Fig. 2: Binding of vitamin B₁₂ and S-adenosyl ligands by Mmp10.

a, The C8 side chain of MeCbl is shown in interaction with Y23, I220, L221 and N223 within the radical SAM domain, resulting in a planar tetrapyrrole ring. MeCbl has no lower axial ligand because it is pentacoordinated; however, L322, which resides at 3.9 Å from the cobalt atom, is part of a loop of residues forming a hydrophobic environment for the cobalt ion. Y23 appears at 4.8 Å from the cobalt ion. b,Snapshots of S-adenosyl cofactors within distinct Mmp10 structures. The distances between the sulfur atom of SAH and MTA or SAM and the cobalt ion are indicated by dashed lines.
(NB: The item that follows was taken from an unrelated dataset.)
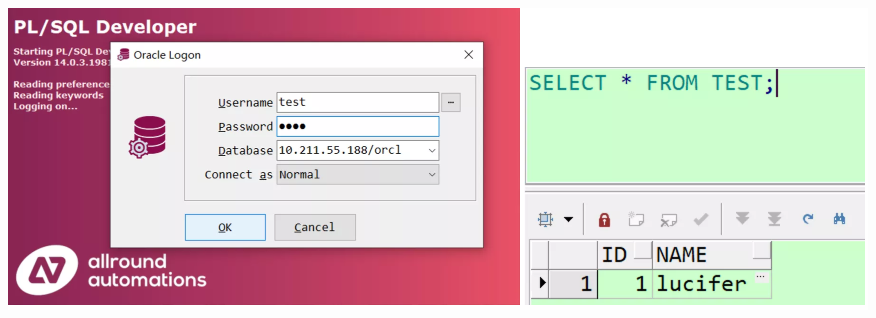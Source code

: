 <img src="assets/640-164015806763165.webp" alt="Image" style="zoom: 50%;" />

<img src="assets/640-164015806763166.webp" alt="Image" style="zoom:50%;" />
Top left, Mmp10 crystallized with SAH in the absence of peptide substrate (1: Mmp10 SAH structure; PDB 7QBV). Bottom left and top right, Mmp10 crystallized in the absence of substrate with SAM. Only the density of MTA was observed, which is labelled accordingly (2: Mmp10 MTA_1; PDB 7QBT; 3: Mmp10 MTA_2; PDB 7QBU). Bottom right, Mmp10 crystallized with SAM and its peptide substrate (4: Mmp10–SAM–peptide structure; PDB 7QBS). Light blue and purple, radical SAM domain residues; teal, cobalamin domain; green, SAM, MTA and SAH; magenta, MeCbl. The [4Fe–4S] cluster is shown as orange and yellow spheres. Omit maps (blue mesh) of ligands contoured at 3σ are depicted. See Extended Data Table 1 and Extended Data Fig. 4 for additional information.